(Stored data)

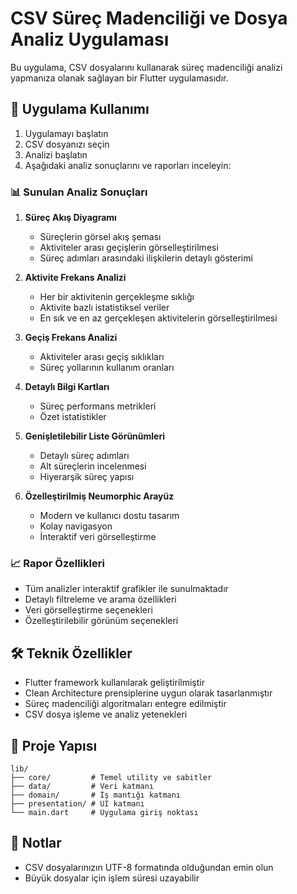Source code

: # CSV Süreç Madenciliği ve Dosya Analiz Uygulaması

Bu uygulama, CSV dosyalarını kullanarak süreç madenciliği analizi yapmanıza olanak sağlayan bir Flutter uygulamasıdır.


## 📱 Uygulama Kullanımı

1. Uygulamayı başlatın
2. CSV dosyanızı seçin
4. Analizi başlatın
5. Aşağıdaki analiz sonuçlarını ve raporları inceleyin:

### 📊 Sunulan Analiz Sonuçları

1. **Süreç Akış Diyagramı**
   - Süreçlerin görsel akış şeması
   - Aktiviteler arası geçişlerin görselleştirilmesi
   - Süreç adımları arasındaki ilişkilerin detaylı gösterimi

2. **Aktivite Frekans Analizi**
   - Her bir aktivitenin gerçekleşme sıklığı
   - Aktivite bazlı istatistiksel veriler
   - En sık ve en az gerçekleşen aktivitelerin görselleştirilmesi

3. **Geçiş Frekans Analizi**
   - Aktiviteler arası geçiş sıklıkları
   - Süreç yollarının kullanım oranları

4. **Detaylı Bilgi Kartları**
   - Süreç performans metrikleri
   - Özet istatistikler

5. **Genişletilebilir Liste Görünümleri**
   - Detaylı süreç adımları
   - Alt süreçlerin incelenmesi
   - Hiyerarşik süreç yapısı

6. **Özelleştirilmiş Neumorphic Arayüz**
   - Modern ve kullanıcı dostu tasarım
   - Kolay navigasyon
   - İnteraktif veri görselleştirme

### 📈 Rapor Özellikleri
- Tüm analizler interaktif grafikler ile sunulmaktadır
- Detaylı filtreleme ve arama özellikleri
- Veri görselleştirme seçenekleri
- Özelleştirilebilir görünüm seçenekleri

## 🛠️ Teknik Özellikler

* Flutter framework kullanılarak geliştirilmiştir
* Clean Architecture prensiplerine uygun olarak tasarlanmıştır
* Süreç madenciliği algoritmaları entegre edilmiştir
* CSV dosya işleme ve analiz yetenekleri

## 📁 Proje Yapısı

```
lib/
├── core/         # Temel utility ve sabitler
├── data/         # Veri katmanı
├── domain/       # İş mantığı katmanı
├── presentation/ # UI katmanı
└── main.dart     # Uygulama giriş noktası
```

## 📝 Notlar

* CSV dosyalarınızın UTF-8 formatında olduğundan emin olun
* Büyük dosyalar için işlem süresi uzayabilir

▶ _Work required_
Nothing should appear in the answer except the lines above from the line with "### 📈 Rapor Özellikleri" through the line with "algoritmaları entegre edilmiştir", both included, written out exactly.

▶ _Output below_
### 📈 Rapor Özellikleri
- Tüm analizler interaktif grafikler ile sunulmaktadır
- Detaylı filtreleme ve arama özellikleri
- Veri görselleştirme seçenekleri
- Özelleştirilebilir görünüm seçenekleri

## 🛠️ Teknik Özellikler

* Flutter framework kullanılarak geliştirilmiştir
* Clean Architecture prensiplerine uygun olarak tasarlanmıştır
* Süreç madenciliği algoritmaları entegre edilmiştir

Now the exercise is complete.